_What to work on:_ Among the entries below, find the lines that contain the string "might". State only how many there are.
--*--
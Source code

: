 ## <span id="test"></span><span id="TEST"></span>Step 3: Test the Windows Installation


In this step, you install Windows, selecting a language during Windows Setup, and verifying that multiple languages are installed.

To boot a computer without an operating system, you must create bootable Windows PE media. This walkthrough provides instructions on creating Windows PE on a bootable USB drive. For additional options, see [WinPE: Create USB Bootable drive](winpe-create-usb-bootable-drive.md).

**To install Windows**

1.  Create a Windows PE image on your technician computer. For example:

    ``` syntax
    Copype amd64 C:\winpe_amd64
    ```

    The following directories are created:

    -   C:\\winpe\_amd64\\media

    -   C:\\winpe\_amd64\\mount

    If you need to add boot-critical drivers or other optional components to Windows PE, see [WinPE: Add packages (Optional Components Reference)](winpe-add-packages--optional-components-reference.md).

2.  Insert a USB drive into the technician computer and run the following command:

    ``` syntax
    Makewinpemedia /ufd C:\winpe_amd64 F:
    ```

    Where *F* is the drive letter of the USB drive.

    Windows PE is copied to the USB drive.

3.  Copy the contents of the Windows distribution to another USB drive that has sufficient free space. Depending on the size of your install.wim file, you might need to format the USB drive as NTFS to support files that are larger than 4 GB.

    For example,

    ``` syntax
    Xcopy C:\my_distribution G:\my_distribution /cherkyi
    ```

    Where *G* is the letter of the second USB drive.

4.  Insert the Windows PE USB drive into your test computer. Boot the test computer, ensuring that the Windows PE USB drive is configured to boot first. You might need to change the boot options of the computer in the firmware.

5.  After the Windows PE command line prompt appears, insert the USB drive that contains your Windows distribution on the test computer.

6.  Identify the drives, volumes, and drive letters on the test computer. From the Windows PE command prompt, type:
--*--
_Exercise output:_ 2